Interactive Terminal Sessions on Compute Nodes
Picotte
Run a Shell
Use srun
to request an interactive shell:
[juser@picotte001 ~]$ srun --nodes=1 --cpus-per-task=48 --mem=32G --time=00:15:00 --pty /bin/bash -l
[juser@node002 ~]$
Temporary Directory
When requesting more than one task, i.e. --ntasks-per-node=N
where N
> 1, the TMP directory is not automatically created by srun. Check by
doing:
[juser@node002 ~]$ ls -ld $TMP
/bin/ls: cannot access '/local/scratch/12345': No such file or directory
In that case, create the directory:
[juser@node002 ~]$ mkdir $TMP
[juser@node002 ~]$ ls -ld $TMP
drwxrwxr-x 2 juser juser 6 Mar 22 17:21 /local/scratch/12345
A better solution is to request only one task (or just omit the specification since the default is 1), and specify only "--cpus-per-task".
Run a Terminal-based Application
We will use Matlab as an example. The same applies
to any application with a terminal interface, e.g.
Stata, R, IPython, etc. Note that
this runs on node002
(assigned at run time by Slurm):
[juser@picotte001 ~]$ module load matlab/R2020b
[juser@picotte001 ~]$ srun --nodes=1 --ntasks=1 --cpus-per-task=48 --mem=32G --time=00:15:00 --pty matlab -nodisplay -nodesktop -nosplash -noFigureWindows
Proteus
You may also request interactive sessions, i.e. to login remotely to one of the compute nodes. You may want to do this because your interactive session requires an amount of memory above the limits imposed on the login nodes.
To do this, use the qlogin
command.
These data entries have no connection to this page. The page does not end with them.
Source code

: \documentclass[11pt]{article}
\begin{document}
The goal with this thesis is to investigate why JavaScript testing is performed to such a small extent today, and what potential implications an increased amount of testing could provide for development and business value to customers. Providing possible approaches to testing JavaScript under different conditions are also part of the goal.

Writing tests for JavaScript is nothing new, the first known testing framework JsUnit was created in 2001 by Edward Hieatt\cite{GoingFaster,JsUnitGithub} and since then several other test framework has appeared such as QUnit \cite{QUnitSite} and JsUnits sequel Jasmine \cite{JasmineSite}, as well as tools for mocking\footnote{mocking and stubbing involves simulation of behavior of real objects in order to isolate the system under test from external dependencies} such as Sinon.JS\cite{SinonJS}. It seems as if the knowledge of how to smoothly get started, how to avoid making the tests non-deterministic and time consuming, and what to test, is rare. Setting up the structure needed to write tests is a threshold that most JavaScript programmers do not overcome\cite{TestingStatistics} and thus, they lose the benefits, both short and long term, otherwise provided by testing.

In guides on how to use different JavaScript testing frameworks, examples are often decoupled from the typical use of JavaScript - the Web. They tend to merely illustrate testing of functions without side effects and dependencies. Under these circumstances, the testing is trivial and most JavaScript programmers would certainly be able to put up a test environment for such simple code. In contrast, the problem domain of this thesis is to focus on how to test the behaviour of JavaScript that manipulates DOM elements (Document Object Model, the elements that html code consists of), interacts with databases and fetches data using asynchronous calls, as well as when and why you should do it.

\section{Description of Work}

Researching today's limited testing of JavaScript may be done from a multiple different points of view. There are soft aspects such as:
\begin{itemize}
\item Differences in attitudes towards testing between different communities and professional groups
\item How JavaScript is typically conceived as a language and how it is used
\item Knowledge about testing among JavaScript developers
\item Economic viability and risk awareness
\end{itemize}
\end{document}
This has the same options as
qsub
. So, if you would like an interactive session on an Intel node
with 16 cores, for 1 hour:
[juser@proteusi01]$ qlogin -pe shm 16 -l h_rt=1:00:00 -l h_vmem=63g
Your job 205563 ("QLOGIN") has been submitted
waiting for interactive job to be scheduled ...
Your interactive job 205563 has been successfully scheduled.
Establishing builtin session to host ic19n01.cm.cluster ...
TERM: Undefined variable.
Once logged in, set the TERM variable so that text output can be formatted properly:
[juser@ic19n01]$ export TERM=xterm
From here, you can run terminal-based programs, e.g. Matlab:
[juser@ic19n01]$ module load matlab
[juser@ic19n01]$ matlab -nodisplay ...
When the hour is up, your session will be terminated. You may also terminate normally by logging out. Please do so if you are not actively working as the session blocks resources regardless of whether they are actually being used.